From: Asmus Freytag (firstname.lastname@example.org)
Date: Sat Jul 24 2010 - 17:50:00 CDT
On 7/24/2010 3:00 PM, Bill Poser wrote:
> On Sat, Jul 24, 2010 at 1:00 PM, Michael Everson <email@example.com> wrote:
>> Digits can be scattered randomly about the code space and it wouldn't make any difference.
> Having written a library for performing conversions between Unicode
> strings and numbers, I disagree. While it is not all that hard to deal
> with the case in which the characters for the digits are scattered
> about the code space, if they occupy a contiguous set of code points
> in order of their value as they do, e.g., in ASCII, it simplifies both
> the conversion itself and such tasks as identifying the numeral system
> of a numeric string and checking the validity of a string as a number
> in a particular numeral system.
> It may well be that adopting such a policy is not realistic, but there
> would be advantages to it if were.
Michael is no programmer, hence he doesn't have first hand understanding why programmers distiguish between character set mapping (normally requiring look-up tables) and digit conversion (normally done by offset calculations).

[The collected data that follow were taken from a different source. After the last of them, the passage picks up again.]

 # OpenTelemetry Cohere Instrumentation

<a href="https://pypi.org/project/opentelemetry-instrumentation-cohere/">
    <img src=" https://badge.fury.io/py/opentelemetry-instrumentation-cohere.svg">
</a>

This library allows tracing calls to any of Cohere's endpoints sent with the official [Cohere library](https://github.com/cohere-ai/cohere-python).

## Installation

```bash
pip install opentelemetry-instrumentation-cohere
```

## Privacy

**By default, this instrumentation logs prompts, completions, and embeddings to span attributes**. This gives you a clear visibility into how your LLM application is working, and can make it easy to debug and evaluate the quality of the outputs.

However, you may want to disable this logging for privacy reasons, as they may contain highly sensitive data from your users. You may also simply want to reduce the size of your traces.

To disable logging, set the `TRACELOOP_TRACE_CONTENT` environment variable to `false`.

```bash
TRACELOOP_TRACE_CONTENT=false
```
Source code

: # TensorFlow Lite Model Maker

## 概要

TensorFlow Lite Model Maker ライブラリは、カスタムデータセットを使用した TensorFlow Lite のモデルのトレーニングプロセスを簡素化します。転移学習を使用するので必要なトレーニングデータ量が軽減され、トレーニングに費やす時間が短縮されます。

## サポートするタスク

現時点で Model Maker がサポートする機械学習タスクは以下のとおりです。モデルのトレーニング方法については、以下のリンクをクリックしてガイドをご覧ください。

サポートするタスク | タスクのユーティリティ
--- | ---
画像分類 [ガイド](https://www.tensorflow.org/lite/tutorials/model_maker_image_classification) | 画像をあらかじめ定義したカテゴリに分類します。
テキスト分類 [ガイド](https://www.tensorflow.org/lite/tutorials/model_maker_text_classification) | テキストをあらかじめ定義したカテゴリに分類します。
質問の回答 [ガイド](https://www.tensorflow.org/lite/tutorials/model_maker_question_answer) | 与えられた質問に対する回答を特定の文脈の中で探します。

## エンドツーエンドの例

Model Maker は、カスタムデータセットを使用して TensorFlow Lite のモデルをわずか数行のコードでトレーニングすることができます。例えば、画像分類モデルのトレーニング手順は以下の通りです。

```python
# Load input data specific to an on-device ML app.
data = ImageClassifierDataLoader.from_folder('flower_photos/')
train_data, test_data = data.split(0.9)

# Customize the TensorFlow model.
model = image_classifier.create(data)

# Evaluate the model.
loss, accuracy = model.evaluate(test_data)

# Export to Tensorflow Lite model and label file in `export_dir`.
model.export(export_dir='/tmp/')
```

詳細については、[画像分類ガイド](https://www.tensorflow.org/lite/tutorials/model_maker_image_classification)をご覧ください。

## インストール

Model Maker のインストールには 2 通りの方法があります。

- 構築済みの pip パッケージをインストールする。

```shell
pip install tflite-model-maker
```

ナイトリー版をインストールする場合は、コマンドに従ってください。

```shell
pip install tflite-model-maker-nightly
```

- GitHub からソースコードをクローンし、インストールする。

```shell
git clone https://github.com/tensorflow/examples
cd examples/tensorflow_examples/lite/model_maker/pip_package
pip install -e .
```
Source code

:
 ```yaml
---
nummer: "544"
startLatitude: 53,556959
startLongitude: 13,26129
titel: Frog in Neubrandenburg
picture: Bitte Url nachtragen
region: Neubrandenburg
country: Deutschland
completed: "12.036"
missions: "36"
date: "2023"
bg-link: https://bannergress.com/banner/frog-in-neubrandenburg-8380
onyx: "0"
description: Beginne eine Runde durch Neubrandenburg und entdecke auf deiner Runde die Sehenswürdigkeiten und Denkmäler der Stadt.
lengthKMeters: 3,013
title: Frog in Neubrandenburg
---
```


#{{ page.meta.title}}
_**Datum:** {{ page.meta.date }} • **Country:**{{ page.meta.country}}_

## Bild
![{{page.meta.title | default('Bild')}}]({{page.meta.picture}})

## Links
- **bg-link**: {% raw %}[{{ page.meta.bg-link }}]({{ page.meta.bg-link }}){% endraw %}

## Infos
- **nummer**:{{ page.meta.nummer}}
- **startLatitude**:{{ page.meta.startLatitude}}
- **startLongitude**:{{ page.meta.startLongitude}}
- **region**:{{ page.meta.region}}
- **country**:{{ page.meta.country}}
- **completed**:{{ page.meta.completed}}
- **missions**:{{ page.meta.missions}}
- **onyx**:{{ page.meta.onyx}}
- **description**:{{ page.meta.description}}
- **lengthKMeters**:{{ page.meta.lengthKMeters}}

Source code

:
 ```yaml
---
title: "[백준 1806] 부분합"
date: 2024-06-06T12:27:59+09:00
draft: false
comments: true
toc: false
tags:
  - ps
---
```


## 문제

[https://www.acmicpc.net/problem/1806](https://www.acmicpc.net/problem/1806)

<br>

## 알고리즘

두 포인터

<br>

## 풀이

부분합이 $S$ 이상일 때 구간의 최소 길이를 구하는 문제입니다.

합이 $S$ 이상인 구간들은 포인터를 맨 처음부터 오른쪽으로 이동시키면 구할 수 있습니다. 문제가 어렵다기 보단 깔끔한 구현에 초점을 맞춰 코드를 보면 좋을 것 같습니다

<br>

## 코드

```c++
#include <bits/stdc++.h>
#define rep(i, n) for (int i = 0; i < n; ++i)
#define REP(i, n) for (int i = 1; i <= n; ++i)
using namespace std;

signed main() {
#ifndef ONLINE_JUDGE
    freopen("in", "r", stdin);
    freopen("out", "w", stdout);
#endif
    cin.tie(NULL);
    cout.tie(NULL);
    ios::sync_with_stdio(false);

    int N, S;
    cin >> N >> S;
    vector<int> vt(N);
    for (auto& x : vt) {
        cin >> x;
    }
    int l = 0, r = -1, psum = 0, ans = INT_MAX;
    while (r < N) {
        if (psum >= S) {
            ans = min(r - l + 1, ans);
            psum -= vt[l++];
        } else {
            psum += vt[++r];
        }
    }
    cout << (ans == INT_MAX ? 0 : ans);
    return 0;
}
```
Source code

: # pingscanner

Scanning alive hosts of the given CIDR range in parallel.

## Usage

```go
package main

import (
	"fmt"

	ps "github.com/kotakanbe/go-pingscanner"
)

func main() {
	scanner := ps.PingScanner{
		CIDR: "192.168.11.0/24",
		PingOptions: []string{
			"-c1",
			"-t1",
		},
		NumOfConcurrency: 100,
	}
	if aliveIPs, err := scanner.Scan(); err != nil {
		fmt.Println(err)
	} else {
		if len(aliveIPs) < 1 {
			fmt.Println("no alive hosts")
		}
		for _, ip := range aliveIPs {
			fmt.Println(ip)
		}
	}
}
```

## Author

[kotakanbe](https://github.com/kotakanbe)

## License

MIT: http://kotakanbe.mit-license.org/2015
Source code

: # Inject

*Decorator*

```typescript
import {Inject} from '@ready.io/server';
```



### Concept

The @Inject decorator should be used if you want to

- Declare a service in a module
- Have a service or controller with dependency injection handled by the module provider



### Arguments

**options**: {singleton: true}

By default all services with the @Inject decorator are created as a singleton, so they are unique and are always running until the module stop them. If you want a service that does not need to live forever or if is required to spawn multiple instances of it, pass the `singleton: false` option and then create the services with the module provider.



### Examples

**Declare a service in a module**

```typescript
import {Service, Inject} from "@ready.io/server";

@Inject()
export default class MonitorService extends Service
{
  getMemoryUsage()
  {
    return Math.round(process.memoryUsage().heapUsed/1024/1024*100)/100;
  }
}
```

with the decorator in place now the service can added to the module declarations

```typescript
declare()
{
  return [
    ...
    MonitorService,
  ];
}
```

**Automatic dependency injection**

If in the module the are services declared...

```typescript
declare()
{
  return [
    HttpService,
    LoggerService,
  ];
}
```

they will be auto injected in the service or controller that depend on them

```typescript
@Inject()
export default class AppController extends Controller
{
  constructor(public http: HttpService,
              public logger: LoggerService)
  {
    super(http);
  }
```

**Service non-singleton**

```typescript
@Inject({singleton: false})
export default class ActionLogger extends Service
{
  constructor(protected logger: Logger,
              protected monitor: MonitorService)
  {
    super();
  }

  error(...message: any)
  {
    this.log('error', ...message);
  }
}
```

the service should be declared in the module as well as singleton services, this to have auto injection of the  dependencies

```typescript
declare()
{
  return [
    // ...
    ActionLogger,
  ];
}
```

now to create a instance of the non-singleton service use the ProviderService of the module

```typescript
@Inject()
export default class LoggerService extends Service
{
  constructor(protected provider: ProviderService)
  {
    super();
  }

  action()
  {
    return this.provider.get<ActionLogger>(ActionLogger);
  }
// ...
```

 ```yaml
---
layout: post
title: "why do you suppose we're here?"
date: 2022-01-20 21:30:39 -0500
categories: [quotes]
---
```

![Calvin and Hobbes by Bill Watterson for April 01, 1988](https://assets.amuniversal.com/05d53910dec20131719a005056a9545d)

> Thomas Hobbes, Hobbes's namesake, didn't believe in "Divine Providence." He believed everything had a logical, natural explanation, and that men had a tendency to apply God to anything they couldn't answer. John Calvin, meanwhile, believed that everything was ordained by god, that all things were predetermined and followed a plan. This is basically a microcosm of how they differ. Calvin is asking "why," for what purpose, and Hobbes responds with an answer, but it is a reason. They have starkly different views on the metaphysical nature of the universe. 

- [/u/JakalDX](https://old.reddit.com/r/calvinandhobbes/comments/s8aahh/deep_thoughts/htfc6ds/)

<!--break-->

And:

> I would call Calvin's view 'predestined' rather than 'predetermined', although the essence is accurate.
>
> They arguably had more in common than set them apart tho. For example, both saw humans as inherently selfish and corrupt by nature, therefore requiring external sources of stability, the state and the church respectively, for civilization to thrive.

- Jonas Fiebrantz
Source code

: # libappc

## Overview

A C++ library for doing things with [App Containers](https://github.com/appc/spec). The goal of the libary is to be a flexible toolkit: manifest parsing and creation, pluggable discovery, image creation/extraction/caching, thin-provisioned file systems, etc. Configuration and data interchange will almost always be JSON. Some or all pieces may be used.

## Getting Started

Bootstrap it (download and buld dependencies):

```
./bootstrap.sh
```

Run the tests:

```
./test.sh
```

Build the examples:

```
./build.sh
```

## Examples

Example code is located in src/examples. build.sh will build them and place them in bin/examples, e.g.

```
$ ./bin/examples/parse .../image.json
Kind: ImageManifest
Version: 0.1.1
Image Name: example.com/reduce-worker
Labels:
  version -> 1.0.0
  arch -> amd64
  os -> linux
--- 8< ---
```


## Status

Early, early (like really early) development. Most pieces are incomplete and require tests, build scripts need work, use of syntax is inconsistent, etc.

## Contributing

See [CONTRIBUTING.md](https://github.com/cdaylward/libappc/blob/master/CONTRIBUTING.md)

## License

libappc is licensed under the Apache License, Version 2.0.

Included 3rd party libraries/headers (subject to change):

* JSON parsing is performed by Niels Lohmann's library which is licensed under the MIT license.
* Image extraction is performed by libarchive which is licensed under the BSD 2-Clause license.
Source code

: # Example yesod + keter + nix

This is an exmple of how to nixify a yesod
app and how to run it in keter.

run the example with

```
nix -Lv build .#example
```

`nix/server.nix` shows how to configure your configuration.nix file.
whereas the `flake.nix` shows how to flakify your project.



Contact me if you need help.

That said, there are enough programmers on the committees so that scattered encoding of digits, while not prevented, is at least not the method of choice.
The problem with making this a policy is that some scripts may not have a decimal place-value type number system (or such use is not documented) at the time of their encoding. That means, a digit zero may not be known or documented.
However, a prudent encoding policy would be to leave a gap in that case, because there have been scripts for which use of a decimal place-value system was later discovered.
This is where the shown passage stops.